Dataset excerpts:
....................
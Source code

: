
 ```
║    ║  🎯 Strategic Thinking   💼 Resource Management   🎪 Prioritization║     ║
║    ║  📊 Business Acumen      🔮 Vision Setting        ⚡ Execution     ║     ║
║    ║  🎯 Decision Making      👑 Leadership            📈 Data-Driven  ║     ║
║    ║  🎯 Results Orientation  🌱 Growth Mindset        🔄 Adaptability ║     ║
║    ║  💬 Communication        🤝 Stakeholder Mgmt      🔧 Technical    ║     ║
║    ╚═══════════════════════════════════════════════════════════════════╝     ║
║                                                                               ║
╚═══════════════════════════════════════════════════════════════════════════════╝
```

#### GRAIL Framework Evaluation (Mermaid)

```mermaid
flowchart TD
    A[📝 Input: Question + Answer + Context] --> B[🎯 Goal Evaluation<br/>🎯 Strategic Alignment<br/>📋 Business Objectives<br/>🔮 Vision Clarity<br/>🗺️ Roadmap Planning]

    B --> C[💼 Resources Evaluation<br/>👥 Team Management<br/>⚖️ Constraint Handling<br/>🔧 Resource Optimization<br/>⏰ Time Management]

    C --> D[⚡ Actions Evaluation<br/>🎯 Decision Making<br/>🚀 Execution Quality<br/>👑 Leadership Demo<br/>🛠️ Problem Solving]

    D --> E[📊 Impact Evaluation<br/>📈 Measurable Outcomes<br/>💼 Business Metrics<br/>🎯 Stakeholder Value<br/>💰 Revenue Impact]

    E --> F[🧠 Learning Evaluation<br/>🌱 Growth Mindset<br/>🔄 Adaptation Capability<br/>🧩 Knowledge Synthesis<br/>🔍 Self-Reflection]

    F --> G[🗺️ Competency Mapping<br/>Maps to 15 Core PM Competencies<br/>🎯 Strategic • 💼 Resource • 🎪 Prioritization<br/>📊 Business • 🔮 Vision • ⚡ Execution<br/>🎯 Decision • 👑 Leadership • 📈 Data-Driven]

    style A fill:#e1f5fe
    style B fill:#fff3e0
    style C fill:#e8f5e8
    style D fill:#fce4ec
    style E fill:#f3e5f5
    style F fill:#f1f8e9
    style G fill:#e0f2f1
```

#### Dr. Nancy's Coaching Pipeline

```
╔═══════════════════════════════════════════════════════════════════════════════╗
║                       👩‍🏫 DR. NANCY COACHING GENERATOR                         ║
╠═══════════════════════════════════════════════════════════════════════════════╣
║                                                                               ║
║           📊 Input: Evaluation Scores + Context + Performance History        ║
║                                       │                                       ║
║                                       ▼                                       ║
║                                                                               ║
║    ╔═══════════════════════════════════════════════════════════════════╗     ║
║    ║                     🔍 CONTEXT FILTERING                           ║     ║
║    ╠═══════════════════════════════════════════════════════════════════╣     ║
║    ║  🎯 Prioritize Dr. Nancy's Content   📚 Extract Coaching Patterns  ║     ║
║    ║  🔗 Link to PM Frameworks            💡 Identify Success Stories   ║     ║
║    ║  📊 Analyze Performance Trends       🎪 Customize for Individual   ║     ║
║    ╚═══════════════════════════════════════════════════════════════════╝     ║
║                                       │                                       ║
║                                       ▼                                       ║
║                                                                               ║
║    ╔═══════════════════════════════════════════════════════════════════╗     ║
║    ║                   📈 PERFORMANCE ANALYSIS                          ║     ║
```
....................
▶ _Activity_: How many lines in these records hold the string "Prioritization"? Reply with the number alone.

▶ _Answer box_: 2